Sicuramente l’impronta ricopre un ruolo fondamentale e cruciale nello sviluppo delle Toronto perché oltre a dover rappresentare con massima precisione le superfici anatomiche, deve riuscire a fornirci l’esatta posizione nello spazio degli impianti per poter giungere alla realizzazione di un modello master fedele e affidabile al 100%.

Durante la mia esperienza ormai ventennale sulle Toronto ho visto eseguire ed ho letto tecniche di impronte eseguite in svariati modi, materiali e metodologie:

  • In gesso era molto praticata alla fine degli anni 2000, negli edentuli dava sicuramente un’ottima stabilità, ma portava in sé parecchi NO. Difficilmente si adattava ai pazienti con denti residui, si doveva eseguire individuali con doppi scomparti per gesso e materiali siliconici e implicava una buona dose di esperienza da parte del dentista nel preparare la giusta consistenza del gesso e sicuramente un grosso fastidio al paziente che doveva restare per parecchi minuti  con in bocca il gesso che nella fase di presa surriscaldava parecchio le mucose.
  • L’impronta fatta bloccando prima i transfer fra di loro con resina o composito e aggiungendo poi il materiale riempitivo da impronta monomassa classico. Il lato oscuro della medaglia portava con sé difficoltà e stress nel bloccare transfer lontani fra loro con resina che colava ovunque in bocca al paziente, porta impronte non idonei e la maggior parte delle rilevazioni manchevoli dei tessuti gengivali, per non parlare del tempo di seduta necessario.
  • La presa di un alginato con il successivo carotaggio del modello a livello gengivale e il posizionamento degli analoghi fissati ai transfer uniti assieme a loro volta con un salamino di resina: qui la vera domanda era la capacità del tecnico di riposizionamento nel modello. Forse questa tecnica è utilizzabile per pochi impianti con denti residui, a cui appoggiarsi molto poco precisa per full arch.
  • Altre variegate varianti sul tema legate alle esperienze personali e a risultati più o meno positivi ottenuti.

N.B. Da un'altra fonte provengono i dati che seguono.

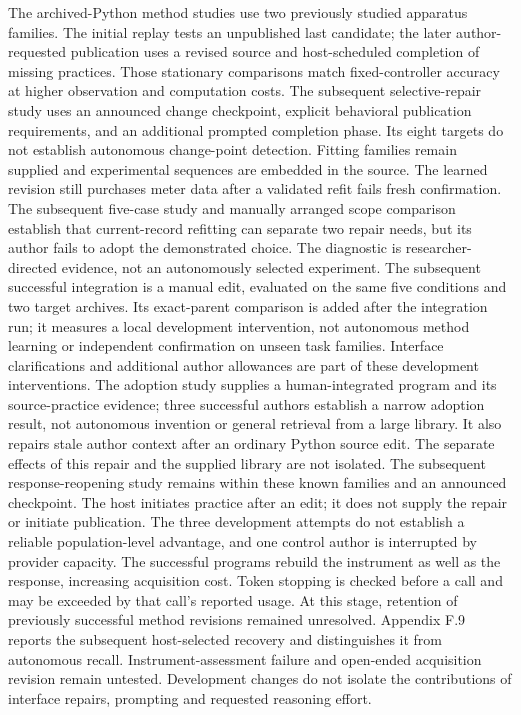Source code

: \documentclass[11pt,a4paper]{article}
\begin{document}
The archived-Python method studies use two previously studied apparatus families.
The initial replay tests an unpublished last candidate; the later author-requested
publication uses a revised source and host-scheduled completion of missing practices.
Those stationary comparisons match fixed-controller accuracy at higher observation
and computation costs. The subsequent selective-repair study uses an announced
change checkpoint, explicit behavioral publication requirements, and an additional
prompted completion phase. Its eight targets do not establish autonomous change-point
detection. Fitting families remain supplied and experimental sequences are embedded
in the source. The learned revision still purchases meter data after a validated
refit fails fresh confirmation. The subsequent five-case study and manually
arranged scope comparison establish that current-record refitting can separate
two repair needs, but its author fails to adopt the demonstrated choice. The
diagnostic is researcher-directed evidence, not an autonomously selected experiment.
The subsequent successful integration is a manual edit, evaluated on the same
five conditions and two target archives. Its exact-parent comparison is added
after the integration run; it measures a local development intervention, not
autonomous method learning or independent confirmation on unseen task families.
Interface clarifications and additional author allowances are part of these
development interventions. The adoption study supplies a human-integrated program
and its source-practice evidence; three successful authors establish a narrow
adoption result, not autonomous invention or general retrieval from a large library.
It also repairs stale author context after an ordinary Python source edit. The
separate effects of this repair and the supplied library are not isolated.
The subsequent response-reopening study remains within these known families and
an announced checkpoint. The host initiates practice after an edit; it does not
supply the repair or initiate publication. The three development attempts do not
establish a reliable population-level advantage, and one control author is
interrupted by provider capacity. The successful programs rebuild the instrument
as well as the response, increasing acquisition cost. Token stopping is checked
before a call and may be exceeded by that call's reported usage. At this stage, retention of
previously successful method revisions remained unresolved. Appendix F.9 reports
the subsequent host-selected recovery and distinguishes it from autonomous recall.
Instrument-assessment failure and open-ended
acquisition revision remain untested. Development changes do not isolate the
contributions of interface repairs, prompting and requested reasoning effort.
\end{document}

In più articoli ho letto esaltare le caratteristiche di questo o quell’altro materiale come la panacea di tutti i problemi. Personalmente so che tutti i materiali sono soggetti e non possono sfuggire alla legge fisica deilcambiamento di stato della materia: “quando si assiste a un cambiamento da liquido a solido, si ha un cambiamento di volume del materiale.” https://it.wikipedia.org/wiki/Stato_della_materia

Proprio partendo da questo concetto fisico, l’unico metodo per poter avere un controllo è una valutazione consapevole del cambiamento, progettando un portaimpronte individuale al computer, avente specifiche spaziature predeterminate, prestabilite, controllate, verificate e sperimentate negli anni sul campo e racchiuse all’interno del Protocollo Toronto Negri, che permettano di avere intorno al transfer uno spessore idoneo e conosciuto di materiale che contrarrà in tutte le direzione in modo omogeneo e unitario.

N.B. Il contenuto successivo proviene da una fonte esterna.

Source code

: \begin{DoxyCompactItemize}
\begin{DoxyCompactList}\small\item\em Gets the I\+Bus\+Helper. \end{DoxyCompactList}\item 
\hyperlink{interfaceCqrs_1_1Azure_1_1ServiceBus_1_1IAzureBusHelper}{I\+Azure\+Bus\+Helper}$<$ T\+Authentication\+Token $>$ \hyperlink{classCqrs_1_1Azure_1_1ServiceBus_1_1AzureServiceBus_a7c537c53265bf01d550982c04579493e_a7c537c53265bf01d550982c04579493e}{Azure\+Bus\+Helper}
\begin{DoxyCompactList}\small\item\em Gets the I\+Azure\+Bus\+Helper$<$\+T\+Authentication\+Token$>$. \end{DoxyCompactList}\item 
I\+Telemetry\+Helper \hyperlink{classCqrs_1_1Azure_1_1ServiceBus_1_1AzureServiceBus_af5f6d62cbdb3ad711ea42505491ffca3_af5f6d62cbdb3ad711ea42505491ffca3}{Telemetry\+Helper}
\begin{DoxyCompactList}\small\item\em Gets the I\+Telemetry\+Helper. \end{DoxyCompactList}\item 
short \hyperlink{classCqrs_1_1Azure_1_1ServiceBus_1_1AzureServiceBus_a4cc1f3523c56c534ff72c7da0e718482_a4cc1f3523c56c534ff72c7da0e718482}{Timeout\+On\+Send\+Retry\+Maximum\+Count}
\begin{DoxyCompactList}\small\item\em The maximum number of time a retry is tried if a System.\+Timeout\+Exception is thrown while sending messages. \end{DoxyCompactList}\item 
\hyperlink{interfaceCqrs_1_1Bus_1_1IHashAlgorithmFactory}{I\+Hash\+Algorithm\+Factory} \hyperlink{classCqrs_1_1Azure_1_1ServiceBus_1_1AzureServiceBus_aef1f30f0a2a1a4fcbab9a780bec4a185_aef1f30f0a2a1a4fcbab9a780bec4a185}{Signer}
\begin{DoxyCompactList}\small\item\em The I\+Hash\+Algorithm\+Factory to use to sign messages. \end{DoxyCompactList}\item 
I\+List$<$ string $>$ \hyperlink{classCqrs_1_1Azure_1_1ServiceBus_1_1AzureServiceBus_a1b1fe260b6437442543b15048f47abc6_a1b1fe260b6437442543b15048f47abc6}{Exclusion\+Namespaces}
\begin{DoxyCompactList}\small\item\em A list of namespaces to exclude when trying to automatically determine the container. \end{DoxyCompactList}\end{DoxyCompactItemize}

Il procedimento assieme alla valutazione specifica della geometria del transfert e della sua capacità di restare in sottosquadro nel materiale caratterizza la positiva riuscita dell’impronta.

Sicuramente partire da un’eccellente e controllata impronta è un bell’inizio per proseguire poi con le fasi lavorative della Toronto attraverso dei passaggi obbligati: si potranno controllare possibili errori legati alla manualità o all’anomalie dei materiali.